Input data
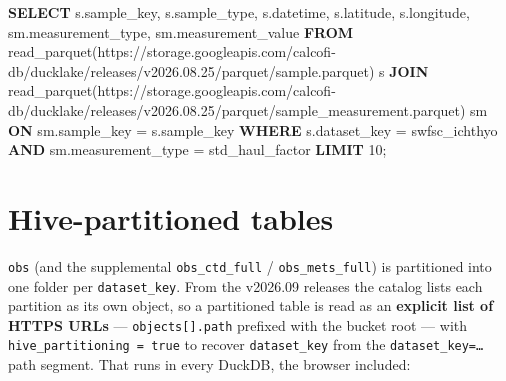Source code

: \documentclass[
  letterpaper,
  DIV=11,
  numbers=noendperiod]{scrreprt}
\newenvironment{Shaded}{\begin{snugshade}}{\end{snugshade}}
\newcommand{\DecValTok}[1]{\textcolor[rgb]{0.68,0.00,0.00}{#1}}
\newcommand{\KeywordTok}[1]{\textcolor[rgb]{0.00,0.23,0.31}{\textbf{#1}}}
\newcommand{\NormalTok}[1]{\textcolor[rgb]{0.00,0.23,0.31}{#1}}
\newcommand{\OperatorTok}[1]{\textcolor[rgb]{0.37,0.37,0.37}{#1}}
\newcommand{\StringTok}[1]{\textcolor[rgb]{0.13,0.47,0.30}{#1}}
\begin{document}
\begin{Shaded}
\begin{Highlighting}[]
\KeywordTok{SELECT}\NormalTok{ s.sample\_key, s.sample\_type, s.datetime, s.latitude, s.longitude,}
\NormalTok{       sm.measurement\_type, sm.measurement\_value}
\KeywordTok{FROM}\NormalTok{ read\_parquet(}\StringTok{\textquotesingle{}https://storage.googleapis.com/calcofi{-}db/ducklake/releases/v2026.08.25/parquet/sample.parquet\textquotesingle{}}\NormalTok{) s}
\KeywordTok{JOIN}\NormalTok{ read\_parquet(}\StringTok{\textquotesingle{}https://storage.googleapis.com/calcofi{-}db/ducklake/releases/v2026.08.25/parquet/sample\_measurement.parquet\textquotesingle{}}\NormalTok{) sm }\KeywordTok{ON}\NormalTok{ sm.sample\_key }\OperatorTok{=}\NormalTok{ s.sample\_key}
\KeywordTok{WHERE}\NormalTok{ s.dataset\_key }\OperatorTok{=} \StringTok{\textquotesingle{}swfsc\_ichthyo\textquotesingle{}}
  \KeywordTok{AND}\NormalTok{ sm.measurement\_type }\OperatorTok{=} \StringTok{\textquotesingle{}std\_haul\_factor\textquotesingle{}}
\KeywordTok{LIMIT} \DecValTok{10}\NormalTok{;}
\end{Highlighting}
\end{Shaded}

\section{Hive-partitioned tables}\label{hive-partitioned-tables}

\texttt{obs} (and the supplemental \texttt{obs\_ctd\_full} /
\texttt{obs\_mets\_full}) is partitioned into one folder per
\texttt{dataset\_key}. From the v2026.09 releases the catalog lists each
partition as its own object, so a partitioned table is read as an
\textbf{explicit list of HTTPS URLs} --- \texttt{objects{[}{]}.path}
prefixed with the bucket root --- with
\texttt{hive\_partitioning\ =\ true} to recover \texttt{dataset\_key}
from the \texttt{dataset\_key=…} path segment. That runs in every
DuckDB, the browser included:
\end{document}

Exercise goal
Apply a filter for "newcommand" to the data above, then copy each line that matches.

Answer to this task
\newcommand{\DecValTok}[1]{\textcolor[rgb]{0.68,0.00,0.00}{#1}}
\newcommand{\KeywordTok}[1]{\textcolor[rgb]{0.00,0.23,0.31}{\textbf{#1}}}
\newcommand{\NormalTok}[1]{\textcolor[rgb]{0.00,0.23,0.31}{#1}}
\newcommand{\OperatorTok}[1]{\textcolor[rgb]{0.37,0.37,0.37}{#1}}
\newcommand{\StringTok}[1]{\textcolor[rgb]{0.13,0.47,0.30}{#1}}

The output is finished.